### Exercise
I need all the entries repeated exactly as written.

[[ Extracted information open ]]

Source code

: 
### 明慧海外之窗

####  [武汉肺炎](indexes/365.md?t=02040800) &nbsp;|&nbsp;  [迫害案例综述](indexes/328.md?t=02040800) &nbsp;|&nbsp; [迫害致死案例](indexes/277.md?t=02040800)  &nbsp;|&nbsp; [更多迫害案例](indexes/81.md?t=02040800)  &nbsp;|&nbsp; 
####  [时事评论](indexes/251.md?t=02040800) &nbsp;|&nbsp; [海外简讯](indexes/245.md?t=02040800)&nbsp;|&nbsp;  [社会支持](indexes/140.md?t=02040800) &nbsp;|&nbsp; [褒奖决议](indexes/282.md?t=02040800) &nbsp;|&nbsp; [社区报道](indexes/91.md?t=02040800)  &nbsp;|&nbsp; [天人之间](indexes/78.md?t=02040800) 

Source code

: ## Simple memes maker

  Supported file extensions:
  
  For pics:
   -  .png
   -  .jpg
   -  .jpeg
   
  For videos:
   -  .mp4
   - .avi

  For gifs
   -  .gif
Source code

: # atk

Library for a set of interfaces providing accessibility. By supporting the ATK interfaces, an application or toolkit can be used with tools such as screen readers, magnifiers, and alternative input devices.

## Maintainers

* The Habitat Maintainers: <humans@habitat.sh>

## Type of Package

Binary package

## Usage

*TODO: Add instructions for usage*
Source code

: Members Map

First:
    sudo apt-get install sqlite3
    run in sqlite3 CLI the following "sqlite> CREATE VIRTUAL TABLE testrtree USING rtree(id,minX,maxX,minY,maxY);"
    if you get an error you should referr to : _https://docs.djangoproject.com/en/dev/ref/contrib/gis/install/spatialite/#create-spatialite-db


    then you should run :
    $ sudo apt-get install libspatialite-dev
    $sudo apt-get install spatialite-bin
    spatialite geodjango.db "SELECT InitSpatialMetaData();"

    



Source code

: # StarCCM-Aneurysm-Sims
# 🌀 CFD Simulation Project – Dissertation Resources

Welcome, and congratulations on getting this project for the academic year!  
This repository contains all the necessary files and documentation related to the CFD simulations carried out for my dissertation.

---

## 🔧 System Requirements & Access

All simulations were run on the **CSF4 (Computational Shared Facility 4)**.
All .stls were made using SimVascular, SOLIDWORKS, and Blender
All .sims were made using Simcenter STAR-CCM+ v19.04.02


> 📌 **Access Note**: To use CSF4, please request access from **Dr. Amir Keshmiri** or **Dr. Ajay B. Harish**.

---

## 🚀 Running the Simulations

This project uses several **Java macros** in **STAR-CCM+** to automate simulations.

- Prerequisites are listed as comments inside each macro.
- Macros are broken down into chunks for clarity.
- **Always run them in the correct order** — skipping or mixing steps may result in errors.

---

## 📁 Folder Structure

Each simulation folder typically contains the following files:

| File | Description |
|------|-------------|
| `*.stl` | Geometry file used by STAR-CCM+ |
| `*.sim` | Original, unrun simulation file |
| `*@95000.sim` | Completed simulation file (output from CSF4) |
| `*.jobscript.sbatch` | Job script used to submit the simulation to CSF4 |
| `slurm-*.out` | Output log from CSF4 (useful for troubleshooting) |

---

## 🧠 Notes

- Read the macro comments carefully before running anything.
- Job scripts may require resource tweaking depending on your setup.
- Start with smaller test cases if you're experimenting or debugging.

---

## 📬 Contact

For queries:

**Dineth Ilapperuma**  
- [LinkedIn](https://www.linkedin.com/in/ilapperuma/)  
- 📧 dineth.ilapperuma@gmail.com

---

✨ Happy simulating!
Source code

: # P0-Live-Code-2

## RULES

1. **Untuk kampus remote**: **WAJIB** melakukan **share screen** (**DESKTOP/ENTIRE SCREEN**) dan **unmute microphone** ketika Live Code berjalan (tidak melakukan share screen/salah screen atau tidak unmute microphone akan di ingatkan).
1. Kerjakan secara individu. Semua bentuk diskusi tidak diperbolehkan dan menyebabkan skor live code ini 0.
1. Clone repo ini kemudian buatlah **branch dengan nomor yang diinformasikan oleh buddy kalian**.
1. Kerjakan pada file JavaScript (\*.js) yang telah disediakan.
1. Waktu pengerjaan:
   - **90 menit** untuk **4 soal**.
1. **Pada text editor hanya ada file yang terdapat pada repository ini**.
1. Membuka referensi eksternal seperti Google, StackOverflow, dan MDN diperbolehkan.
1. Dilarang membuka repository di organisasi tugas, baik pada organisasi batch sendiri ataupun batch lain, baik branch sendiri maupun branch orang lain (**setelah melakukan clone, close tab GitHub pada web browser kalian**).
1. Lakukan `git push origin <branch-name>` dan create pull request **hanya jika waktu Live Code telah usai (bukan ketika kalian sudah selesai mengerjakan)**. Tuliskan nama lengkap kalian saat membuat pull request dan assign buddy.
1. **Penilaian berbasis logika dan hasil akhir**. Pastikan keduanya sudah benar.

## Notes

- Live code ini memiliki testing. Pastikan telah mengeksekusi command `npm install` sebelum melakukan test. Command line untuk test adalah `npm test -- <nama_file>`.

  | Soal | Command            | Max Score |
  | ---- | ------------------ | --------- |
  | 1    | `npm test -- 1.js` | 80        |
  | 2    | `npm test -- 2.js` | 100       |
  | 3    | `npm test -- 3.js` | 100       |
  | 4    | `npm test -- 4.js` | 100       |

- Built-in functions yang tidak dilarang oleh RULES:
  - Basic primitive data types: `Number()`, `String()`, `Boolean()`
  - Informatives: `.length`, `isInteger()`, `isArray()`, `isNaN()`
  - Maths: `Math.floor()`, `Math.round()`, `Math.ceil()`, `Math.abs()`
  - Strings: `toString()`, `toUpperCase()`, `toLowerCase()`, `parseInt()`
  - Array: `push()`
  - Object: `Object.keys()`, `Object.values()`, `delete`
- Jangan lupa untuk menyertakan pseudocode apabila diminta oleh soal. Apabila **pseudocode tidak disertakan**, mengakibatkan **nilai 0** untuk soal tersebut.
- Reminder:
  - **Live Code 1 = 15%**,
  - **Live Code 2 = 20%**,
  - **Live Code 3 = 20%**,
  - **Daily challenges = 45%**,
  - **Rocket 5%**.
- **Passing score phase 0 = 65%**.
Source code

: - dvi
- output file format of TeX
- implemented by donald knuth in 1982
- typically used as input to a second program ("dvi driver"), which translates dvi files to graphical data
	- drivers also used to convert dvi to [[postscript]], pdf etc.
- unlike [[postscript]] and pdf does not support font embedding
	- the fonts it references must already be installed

[[ Extracted information closed ]]

### Exercise answer
Source code

: 
### 明慧海外之窗

####  [武汉肺炎](indexes/365.md?t=02040800) &nbsp;|&nbsp;  [迫害案例综述](indexes/328.md?t=02040800) &nbsp;|&nbsp; [迫害致死案例](indexes/277.md?t=02040800)  &nbsp;|&nbsp; [更多迫害案例](indexes/81.md?t=02040800)  &nbsp;|&nbsp; 
####  [时事评论](indexes/251.md?t=02040800) &nbsp;|&nbsp; [海外简讯](indexes/245.md?t=02040800)&nbsp;|&nbsp;  [社会支持](indexes/140.md?t=02040800) &nbsp;|&nbsp; [褒奖决议](indexes/282.md?t=02040800) &nbsp;|&nbsp; [社区报道](indexes/91.md?t=02040800)  &nbsp;|&nbsp; [天人之间](indexes/78.md?t=02040800) 

Source code

: ## Simple memes maker

  Supported file extensions:
  
  For pics:
   -  .png
   -  .jpg
   -  .jpeg
   
  For videos:
   -  .mp4
   - .avi

  For gifs
   -  .gif
Source code

: # atk

Library for a set of interfaces providing accessibility. By supporting the ATK interfaces, an application or toolkit can be used with tools such as screen readers, magnifiers, and alternative input devices.

## Maintainers

* The Habitat Maintainers: <humans@habitat.sh>

## Type of Package

Binary package

## Usage

*TODO: Add instructions for usage*
Source code

: Members Map

First:
    sudo apt-get install sqlite3
    run in sqlite3 CLI the following "sqlite> CREATE VIRTUAL TABLE testrtree USING rtree(id,minX,maxX,minY,maxY);"
    if you get an error you should referr to : _https://docs.djangoproject.com/en/dev/ref/contrib/gis/install/spatialite/#create-spatialite-db


    then you should run :
    $ sudo apt-get install libspatialite-dev
    $sudo apt-get install spatialite-bin
    spatialite geodjango.db "SELECT InitSpatialMetaData();"

    



Source code

: # StarCCM-Aneurysm-Sims
# 🌀 CFD Simulation Project – Dissertation Resources

Welcome, and congratulations on getting this project for the academic year!  
This repository contains all the necessary files and documentation related to the CFD simulations carried out for my dissertation.

---

## 🔧 System Requirements & Access

All simulations were run on the **CSF4 (Computational Shared Facility 4)**.
All .stls were made using SimVascular, SOLIDWORKS, and Blender
All .sims were made using Simcenter STAR-CCM+ v19.04.02


> 📌 **Access Note**: To use CSF4, please request access from **Dr. Amir Keshmiri** or **Dr. Ajay B. Harish**.

---

## 🚀 Running the Simulations

This project uses several **Java macros** in **STAR-CCM+** to automate simulations.

- Prerequisites are listed as comments inside each macro.
- Macros are broken down into chunks for clarity.
- **Always run them in the correct order** — skipping or mixing steps may result in errors.

---

## 📁 Folder Structure

Each simulation folder typically contains the following files:

| File | Description |
|------|-------------|
| `*.stl` | Geometry file used by STAR-CCM+ |
| `*.sim` | Original, unrun simulation file |
| `*@95000.sim` | Completed simulation file (output from CSF4) |
| `*.jobscript.sbatch` | Job script used to submit the simulation to CSF4 |
| `slurm-*.out` | Output log from CSF4 (useful for troubleshooting) |

---

## 🧠 Notes

- Read the macro comments carefully before running anything.
- Job scripts may require resource tweaking depending on your setup.
- Start with smaller test cases if you're experimenting or debugging.

---

## 📬 Contact

For queries:

**Dineth Ilapperuma**  
- [LinkedIn](https://www.linkedin.com/in/ilapperuma/)  
- 📧 dineth.ilapperuma@gmail.com

---

✨ Happy simulating!
Source code

: # P0-Live-Code-2

## RULES

1. **Untuk kampus remote**: **WAJIB** melakukan **share screen** (**DESKTOP/ENTIRE SCREEN**) dan **unmute microphone** ketika Live Code berjalan (tidak melakukan share screen/salah screen atau tidak unmute microphone akan di ingatkan).
1. Kerjakan secara individu. Semua bentuk diskusi tidak diperbolehkan dan menyebabkan skor live code ini 0.
1. Clone repo ini kemudian buatlah **branch dengan nomor yang diinformasikan oleh buddy kalian**.
1. Kerjakan pada file JavaScript (\*.js) yang telah disediakan.
1. Waktu pengerjaan:
   - **90 menit** untuk **4 soal**.
1. **Pada text editor hanya ada file yang terdapat pada repository ini**.
1. Membuka referensi eksternal seperti Google, StackOverflow, dan MDN diperbolehkan.
1. Dilarang membuka repository di organisasi tugas, baik pada organisasi batch sendiri ataupun batch lain, baik branch sendiri maupun branch orang lain (**setelah melakukan clone, close tab GitHub pada web browser kalian**).
1. Lakukan `git push origin <branch-name>` dan create pull request **hanya jika waktu Live Code telah usai (bukan ketika kalian sudah selesai mengerjakan)**. Tuliskan nama lengkap kalian saat membuat pull request dan assign buddy.
1. **Penilaian berbasis logika dan hasil akhir**. Pastikan keduanya sudah benar.

## Notes

- Live code ini memiliki testing. Pastikan telah mengeksekusi command `npm install` sebelum melakukan test. Command line untuk test adalah `npm test -- <nama_file>`.

  | Soal | Command            | Max Score |
  | ---- | ------------------ | --------- |
  | 1    | `npm test -- 1.js` | 80        |
  | 2    | `npm test -- 2.js` | 100       |
  | 3    | `npm test -- 3.js` | 100       |
  | 4    | `npm test -- 4.js` | 100       |

- Built-in functions yang tidak dilarang oleh RULES:
  - Basic primitive data types: `Number()`, `String()`, `Boolean()`
  - Informatives: `.length`, `isInteger()`, `isArray()`, `isNaN()`
  - Maths: `Math.floor()`, `Math.round()`, `Math.ceil()`, `Math.abs()`
  - Strings: `toString()`, `toUpperCase()`, `toLowerCase()`, `parseInt()`
  - Array: `push()`
  - Object: `Object.keys()`, `Object.values()`, `delete`
- Jangan lupa untuk menyertakan pseudocode apabila diminta oleh soal. Apabila **pseudocode tidak disertakan**, mengakibatkan **nilai 0** untuk soal tersebut.
- Reminder:
  - **Live Code 1 = 15%**,
  - **Live Code 2 = 20%**,
  - **Live Code 3 = 20%**,
  - **Daily challenges = 45%**,
  - **Rocket 5%**.
- **Passing score phase 0 = 65%**.
Source code

: - dvi
- output file format of TeX
- implemented by donald knuth in 1982
- typically used as input to a second program ("dvi driver"), which translates dvi files to graphical data
	- drivers also used to convert dvi to [[postscript]], pdf etc.
- unlike [[postscript]] and pdf does not support font embedding
	- the fonts it references must already be installed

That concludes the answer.